EV maker Nio narrows loss on record deliveries, pledges more cost-cutting to compete in China’s cutthroat market

  • The Shanghai-based carmaker posted a third-quarter net loss of 4.56 billion yuan (US$639 million), 24.8 per cent narrower than the previous quarter
  • Revenue more than doubled quarter on quarter to 19.1 billion yuan as the company delivered 55,432 vehicles
Chinese electric vehicle (EV) maker Nio reported on Tuesday that revenue growth from record vehicle deliveries led to a narrower loss in the third quarter, as it pledged to further reduce costs amid escalating competition in the mainland China market.
The Shanghai-based carmaker, which last month cut 10 per cent of its workforce, posted a net loss of 4.56 billion yuan (US$639 million) for the three months ending September 30, 24.8 per cent narrower than its 6.06 billion yuan loss in the previous quarter but 10.9 per cent wider than its 4.11 billion yuan loss in the same period a year ago.

Its per-share loss was valued at 2.53 yuan, beating a forecast of 2.97 yuan in a Bloomberg survey of analysts. Revenue increased 117.8 per cent quarter on quarter and 46.7 per cent year on year to 19.1 billion yuan.
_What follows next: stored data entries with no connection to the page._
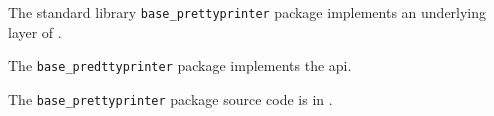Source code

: 
The standard library {\tt base\_prettyprinter} package implements an underlying layer of .

The {\tt base\_predttyprinter} package implements the  api.

The {\tt base\_prettyprinter} package source code is in .




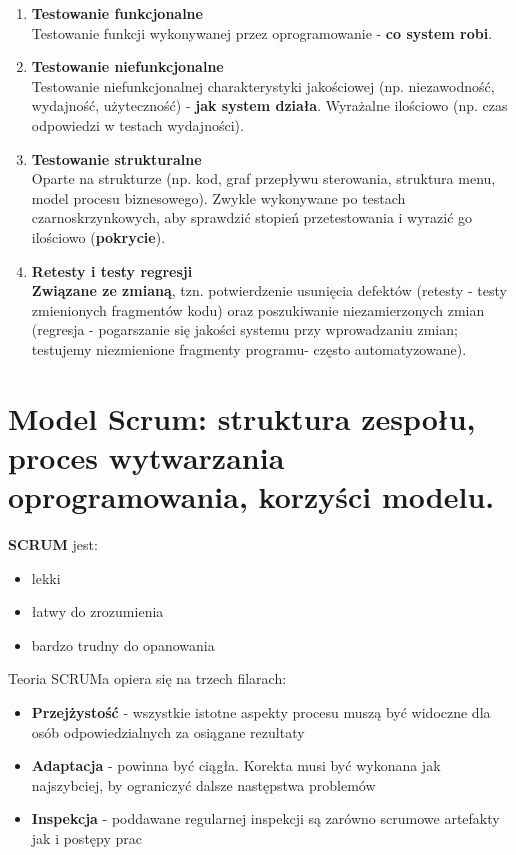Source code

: \documentclass[12pt]{article}
\begin{document}
    \begin{enumerate}
        \item  \textbf{Testowanie funkcjonalne}\\
        Testowanie funkcji wykonywanej przez oprogramowanie - \textbf{co system robi}.

        \item \textbf{Testowanie niefunkcjonalne}\\
        Testowanie niefunkcjonalnej charakterystyki jakościowej (np. niezawodność, wydajność,
        użyteczność) - \textbf{jak system działa}. Wyrażalne ilościowo (np. czas odpowiedzi w testach wydajności).

        \item \textbf{Testowanie strukturalne}\\
        Oparte na strukturze (np. kod, graf przepływu sterowania, struktura menu, model procesu biznesowego).
        Zwykle wykonywane po testach czarnoskrzynkowych, aby sprawdzić stopień przetestowania i wyrazić go ilościowo
        (\textbf{pokrycie}).

        \item \textbf{Retesty i testy regresji}\\
        \textbf{Związane ze zmianą}, tzn. potwierdzenie usunięcia defektów (retesty - testy zmienionych fragmentów kodu)
        oraz poszukiwanie niezamierzonych zmian (regresja - pogarszanie się jakości systemu przy wprowadzaniu zmian;
        testujemy niezmienione fragmenty programu- często automatyzowane).
    \end{enumerate}

    \newpage

    \section{Model Scrum: struktura zespołu, proces wytwarzania oprogramowania, korzyści modelu.}
    \begin{definition}
        \textbf{SCRUM} jest:
        \begin{itemize}
            \item lekki
            \item łatwy do zrozumienia
            \item bardzo trudny do opanowania
        \end{itemize}

        Teoria SCRUMa opiera się na trzech filarach:
        \begin{itemize}
            \item \textbf{Przejżystość} - wszystkie istotne aspekty procesu muszą być widoczne dla osób odpowiedzialnych za osiągane rezultaty
            \item \textbf{Adaptacja} - powinna być ciągła. Korekta musi być wykonana jak najszybciej, by ograniczyć dalsze następstwa problemów
            \item \textbf{Inspekcja} - poddawane regularnej inspekcji są zarówno scrumowe artefakty jak i postępy prac
        \end{itemize}
    \end{definition}
\end{document}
“Our focus remains on advancing core technologies, developing key products, and expanding sales and service capabilities,” William Li, co-founder and CEO of Nio, said in a statement after the earnings announcement. “We are confident in Nio’s long-term competitiveness in the smart electric vehicle market.”
People check out a Nio ET5 in a showroom in Berlin, Germany, on August 17, 2023. Photo: Reuters

The company, which has yet to report a profit since its establishment in 2014, delivered a record 55,432 vehicles in the third quarter, 38.4 per cent above its previous high-water mark of 40,032 units in the fourth quarter of 2022.
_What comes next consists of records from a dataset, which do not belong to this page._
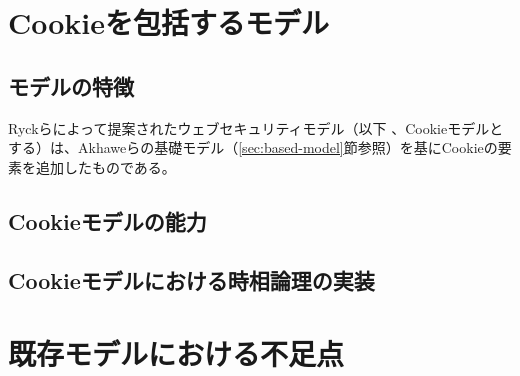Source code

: \documentclass[12pt,a4paper]{jbook}
\begin{document}
\section{Cookieを包括するモデル}
\subsection{モデルの特徴}
Ryckらによって提案されたウェブセキュリティモデル\cite{cookie-model}（以下
、Cookieモデルとする）は、Akhaweらの基礎モデル（\ref{sec:based-model}節参照）を基にCookieの要素を追加したものである。

\subsection{Cookieモデルの能力}
\subsection{Cookieモデルにおける時相論理の実装}

\section{既存モデルにおける不足点}
\end{document}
It predicted its total deliveries in the fourth quarter would decline between 11.6 and 15.2 per cent to between 47,000 and 49,000 units, compared with the three months ending September. Fourth-quarter revenue could reach 16.7 billion yuan, the company predicted, which would be a 12.6 decline compared with the third quarter.

Nio makes premium EVs that take on Tesla’s Model 3 and Model Y in China, the world’s largest EV market, where the presence of 200 competitors is raising concerns about severe overcapacity.
China’s top three indigenous premium EV makers, Nio, Xpeng and Li Auto, are facing new rivals such as smartphone vendor Xiaomi and search-engine giant Baidu, which are luring wealthy motorists away from the established players with new intelligent vehicles.
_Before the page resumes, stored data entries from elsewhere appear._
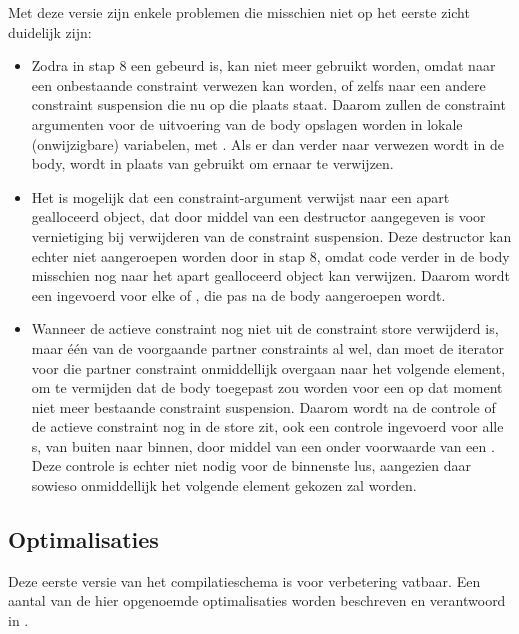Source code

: Met deze versie zijn enkele problemen die misschien niet op het eerste zicht duidelijk zijn: \begin{itemize}
  \item Zodra in stap 8 een  gebeurd is, kan  niet meer gebruikt worden, omdat naar een onbestaande constraint verwezen kan worden, of zelfs naar een andere constraint suspension die nu op die plaats staat. Daarom zullen de constraint argumenten voor de uitvoering van de body opslagen worden in lokale (onwijzigbare) variabelen, met . Als er dan verder naar verwezen wordt in de body, wordt  in plaats van  gebruikt om ernaar te verwijzen.
  \item Het is mogelijk dat een constraint-argument verwijst naar een apart gealloceerd object, dat door middel van een destructor aangegeven is voor vernietiging bij verwijderen van de constraint suspension. Deze destructor kan echter niet aangeroepen worden door  in stap 8, omdat code verder in de body misschien nog naar het apart gealloceerd object kan verwijzen. Daarom wordt een  ingevoerd voor elke  of , die pas na de body aangeroepen wordt.
  \item Wanneer de actieve constraint nog niet uit de constraint store verwijderd is, maar \'e\'en van de voorgaande partner constraints al wel, dan moet de iterator voor die partner constraint onmiddellijk overgaan naar het volgende element, om te vermijden dat de body toegepast zou worden voor een op dat moment niet meer bestaande constraint suspension. Daarom wordt na de controle of de actieve constraint nog in de store zit, ook een controle ingevoerd voor alle s, van buiten naar binnen, door middel van een  onder voorwaarde van een . Deze controle is echter niet nodig voor de binnenste lus, aangezien daar sowieso onmiddellijk het volgende element gekozen zal worden.
\end{itemize}

\subsection{Optimalisaties} \label{sec:optim}

Deze eerste versie van het compilatieschema is voor verbetering vatbaar. Een aantal van de hier opgenoemde optimalisaties worden beschreven en verantwoord in \cite{tomsphdthesis}.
“Heightened competition in the Chinese electric-car market will prompt more key players to focus on cost reduction to survive potential price wars,” said Gao Shen, an independent analyst in Shanghai. “For premium EV makers, it will be advisable for them to launch more low-priced vehicles to shoot at a wider base of customers.”

Nio aims to reduce its workforce by a third by 2027 as it rapidly deploys robots, Ji Huaqiang, vice-president of manufacturing, logistics and operations, told reporters in a media briefing last month.

Chinese EV makers speed towards 2023 sales record

At present, Nio builds its vehicles at two plants in Hefei, capital of eastern China’s Anhui province, through partnership with state-owned carmaker Jianghuai Automobile Group (JAC).

On Tuesday, JAC said in a filing to the Shanghai Stock Exchange that it had sold assets worth 3.16 billion yuan at the two factories to Nio.

Ji said in November that JAC would remain an important partner with Nio in production even after its disposal of the assets.